However, because Sonnenschein represented the seller of the building, and the seller would not
“give a waiver,” Goldstein explained that Invsco could not hire Hannah to work on the purchase.
Nevertheless, Goldstein said that Nicholas Gouletas would like Hannah to handle the conversion
of the building from apartments to condominium ownership after the purchase had been
completed. Goldstein also told Hannah that Invsco was going to issue a private placement
memorandum to request capital investments in the project. Knowing that Hannah was also a
member of Tower, and that Tower had invested in approximately five other Invsco projects in the
past, Goldstein asked Hannah if he would submit the memorandum to the Tower management
committee to see if it was interested in investing in the project.

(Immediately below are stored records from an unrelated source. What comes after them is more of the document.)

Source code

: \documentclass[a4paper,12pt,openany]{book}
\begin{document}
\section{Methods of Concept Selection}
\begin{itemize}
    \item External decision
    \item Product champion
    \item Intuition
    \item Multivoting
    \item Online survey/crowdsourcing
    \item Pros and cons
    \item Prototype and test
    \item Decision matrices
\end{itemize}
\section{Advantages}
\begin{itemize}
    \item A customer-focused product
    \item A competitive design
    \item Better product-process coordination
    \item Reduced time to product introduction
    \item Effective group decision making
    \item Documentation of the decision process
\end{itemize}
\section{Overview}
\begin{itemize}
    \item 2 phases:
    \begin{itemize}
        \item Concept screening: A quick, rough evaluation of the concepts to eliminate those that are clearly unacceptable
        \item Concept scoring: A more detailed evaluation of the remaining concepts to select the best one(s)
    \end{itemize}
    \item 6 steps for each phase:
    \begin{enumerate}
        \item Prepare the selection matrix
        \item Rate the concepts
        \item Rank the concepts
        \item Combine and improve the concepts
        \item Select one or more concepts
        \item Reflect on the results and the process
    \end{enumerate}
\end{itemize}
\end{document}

The private offering memorandum indicated that Consultants was seeking up to
$4,700,000 in participating notes, that would be due September 1, 1999. The private offering
memorandum also indicated that the offering involved a high degree of risk, including potential
conflicts of interest, and accordingly restricted participation in the offering to accredited
investors only. The memorandum also described the 111 East Chestnut building. Participating
notes were to be unsecured and to bear interest of 8% per annum. This memorandum was
drafted by outside counsel for Invsco and Consultants, from a firm other than Sonnenschein.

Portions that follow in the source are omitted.